## Prompt
Reproduce the entries exactly as they appear below.

<<<<

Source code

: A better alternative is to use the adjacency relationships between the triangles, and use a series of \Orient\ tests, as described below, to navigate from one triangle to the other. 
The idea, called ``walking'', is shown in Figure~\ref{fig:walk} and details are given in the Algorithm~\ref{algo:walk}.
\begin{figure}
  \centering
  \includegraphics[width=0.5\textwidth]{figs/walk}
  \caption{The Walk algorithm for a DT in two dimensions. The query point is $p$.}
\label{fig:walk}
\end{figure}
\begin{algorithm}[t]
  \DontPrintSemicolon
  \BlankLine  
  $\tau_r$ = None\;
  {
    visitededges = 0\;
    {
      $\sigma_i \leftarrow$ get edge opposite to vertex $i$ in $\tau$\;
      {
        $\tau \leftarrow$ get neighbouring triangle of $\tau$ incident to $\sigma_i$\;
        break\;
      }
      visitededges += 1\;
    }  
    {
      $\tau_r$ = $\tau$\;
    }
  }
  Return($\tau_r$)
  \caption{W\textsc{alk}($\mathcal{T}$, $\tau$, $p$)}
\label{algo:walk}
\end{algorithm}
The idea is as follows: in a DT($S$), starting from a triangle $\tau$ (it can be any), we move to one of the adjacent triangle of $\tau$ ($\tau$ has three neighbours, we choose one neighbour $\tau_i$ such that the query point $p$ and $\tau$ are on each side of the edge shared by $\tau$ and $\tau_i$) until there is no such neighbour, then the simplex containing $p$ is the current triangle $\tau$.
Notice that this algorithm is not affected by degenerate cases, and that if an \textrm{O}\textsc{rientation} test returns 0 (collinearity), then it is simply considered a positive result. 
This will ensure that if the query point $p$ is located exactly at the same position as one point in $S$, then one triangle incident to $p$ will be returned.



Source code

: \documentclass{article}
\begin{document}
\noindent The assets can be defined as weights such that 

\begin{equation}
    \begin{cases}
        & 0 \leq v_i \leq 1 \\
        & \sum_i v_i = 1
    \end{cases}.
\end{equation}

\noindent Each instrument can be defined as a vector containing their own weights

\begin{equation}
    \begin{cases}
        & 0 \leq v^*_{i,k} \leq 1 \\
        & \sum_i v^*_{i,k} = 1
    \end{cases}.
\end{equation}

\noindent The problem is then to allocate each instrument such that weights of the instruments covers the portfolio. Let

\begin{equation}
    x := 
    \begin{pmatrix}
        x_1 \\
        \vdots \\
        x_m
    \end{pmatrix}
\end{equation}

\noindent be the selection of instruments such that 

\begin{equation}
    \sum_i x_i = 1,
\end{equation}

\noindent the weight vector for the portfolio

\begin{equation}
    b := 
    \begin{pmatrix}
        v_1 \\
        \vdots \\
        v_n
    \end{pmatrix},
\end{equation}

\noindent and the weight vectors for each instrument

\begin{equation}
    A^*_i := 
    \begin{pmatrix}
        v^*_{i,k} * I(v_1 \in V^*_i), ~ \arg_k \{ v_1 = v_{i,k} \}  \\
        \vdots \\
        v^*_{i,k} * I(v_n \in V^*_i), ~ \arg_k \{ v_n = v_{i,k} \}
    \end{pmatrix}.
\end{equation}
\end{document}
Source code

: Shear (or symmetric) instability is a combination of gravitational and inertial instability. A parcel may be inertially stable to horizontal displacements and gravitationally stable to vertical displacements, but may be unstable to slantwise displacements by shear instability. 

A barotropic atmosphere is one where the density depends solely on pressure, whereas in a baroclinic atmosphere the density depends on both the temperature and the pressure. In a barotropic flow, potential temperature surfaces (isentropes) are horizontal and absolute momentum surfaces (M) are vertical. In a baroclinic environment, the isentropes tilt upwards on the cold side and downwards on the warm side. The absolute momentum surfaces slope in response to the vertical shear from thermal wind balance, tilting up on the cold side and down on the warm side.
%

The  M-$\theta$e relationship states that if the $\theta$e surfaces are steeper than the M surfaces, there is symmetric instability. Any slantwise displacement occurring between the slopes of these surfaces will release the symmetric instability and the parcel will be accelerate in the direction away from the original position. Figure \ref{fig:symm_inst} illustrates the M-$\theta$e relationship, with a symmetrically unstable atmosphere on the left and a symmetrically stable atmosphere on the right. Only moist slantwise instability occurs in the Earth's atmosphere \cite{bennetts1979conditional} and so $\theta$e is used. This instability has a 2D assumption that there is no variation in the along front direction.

>>>>

## Your solution
Source code

: A better alternative is to use the adjacency relationships between the triangles, and use a series of \Orient\ tests, as described below, to navigate from one triangle to the other. 
The idea, called ``walking'', is shown in Figure~\ref{fig:walk} and details are given in the Algorithm~\ref{algo:walk}.
\begin{figure}
  \centering
  \includegraphics[width=0.5\textwidth]{figs/walk}
  \caption{The Walk algorithm for a DT in two dimensions. The query point is $p$.}
\label{fig:walk}
\end{figure}
\begin{algorithm}[t]
  \DontPrintSemicolon
  \BlankLine  
  $\tau_r$ = None\;
  {
    visitededges = 0\;
    {
      $\sigma_i \leftarrow$ get edge opposite to vertex $i$ in $\tau$\;
      {
        $\tau \leftarrow$ get neighbouring triangle of $\tau$ incident to $\sigma_i$\;
        break\;
      }
      visitededges += 1\;
    }  
    {
      $\tau_r$ = $\tau$\;
    }
  }
  Return($\tau_r$)
  \caption{W\textsc{alk}($\mathcal{T}$, $\tau$, $p$)}
\label{algo:walk}
\end{algorithm}
The idea is as follows: in a DT($S$), starting from a triangle $\tau$ (it can be any), we move to one of the adjacent triangle of $\tau$ ($\tau$ has three neighbours, we choose one neighbour $\tau_i$ such that the query point $p$ and $\tau$ are on each side of the edge shared by $\tau$ and $\tau_i$) until there is no such neighbour, then the simplex containing $p$ is the current triangle $\tau$.
Notice that this algorithm is not affected by degenerate cases, and that if an \textrm{O}\textsc{rientation} test returns 0 (collinearity), then it is simply considered a positive result. 
This will ensure that if the query point $p$ is located exactly at the same position as one point in $S$, then one triangle incident to $p$ will be returned.



Source code

: \documentclass{article}
\begin{document}
\noindent The assets can be defined as weights such that 

\begin{equation}
    \begin{cases}
        & 0 \leq v_i \leq 1 \\
        & \sum_i v_i = 1
    \end{cases}.
\end{equation}

\noindent Each instrument can be defined as a vector containing their own weights

\begin{equation}
    \begin{cases}
        & 0 \leq v^*_{i,k} \leq 1 \\
        & \sum_i v^*_{i,k} = 1
    \end{cases}.
\end{equation}

\noindent The problem is then to allocate each instrument such that weights of the instruments covers the portfolio. Let

\begin{equation}
    x := 
    \begin{pmatrix}
        x_1 \\
        \vdots \\
        x_m
    \end{pmatrix}
\end{equation}

\noindent be the selection of instruments such that 

\begin{equation}
    \sum_i x_i = 1,
\end{equation}

\noindent the weight vector for the portfolio

\begin{equation}
    b := 
    \begin{pmatrix}
        v_1 \\
        \vdots \\
        v_n
    \end{pmatrix},
\end{equation}

\noindent and the weight vectors for each instrument

\begin{equation}
    A^*_i := 
    \begin{pmatrix}
        v^*_{i,k} * I(v_1 \in V^*_i), ~ \arg_k \{ v_1 = v_{i,k} \}  \\
        \vdots \\
        v^*_{i,k} * I(v_n \in V^*_i), ~ \arg_k \{ v_n = v_{i,k} \}
    \end{pmatrix}.
\end{equation}
\end{document}
Source code

: Shear (or symmetric) instability is a combination of gravitational and inertial instability. A parcel may be inertially stable to horizontal displacements and gravitationally stable to vertical displacements, but may be unstable to slantwise displacements by shear instability. 

A barotropic atmosphere is one where the density depends solely on pressure, whereas in a baroclinic atmosphere the density depends on both the temperature and the pressure. In a barotropic flow, potential temperature surfaces (isentropes) are horizontal and absolute momentum surfaces (M) are vertical. In a baroclinic environment, the isentropes tilt upwards on the cold side and downwards on the warm side. The absolute momentum surfaces slope in response to the vertical shear from thermal wind balance, tilting up on the cold side and down on the warm side.
%

The  M-$\theta$e relationship states that if the $\theta$e surfaces are steeper than the M surfaces, there is symmetric instability. Any slantwise displacement occurring between the slopes of these surfaces will release the symmetric instability and the parcel will be accelerate in the direction away from the original position. Figure \ref{fig:symm_inst} illustrates the M-$\theta$e relationship, with a symmetrically unstable atmosphere on the left and a symmetrically stable atmosphere on the right. Only moist slantwise instability occurs in the Earth's atmosphere \cite{bennetts1979conditional} and so $\theta$e is used. This instability has a 2D assumption that there is no variation in the along front direction.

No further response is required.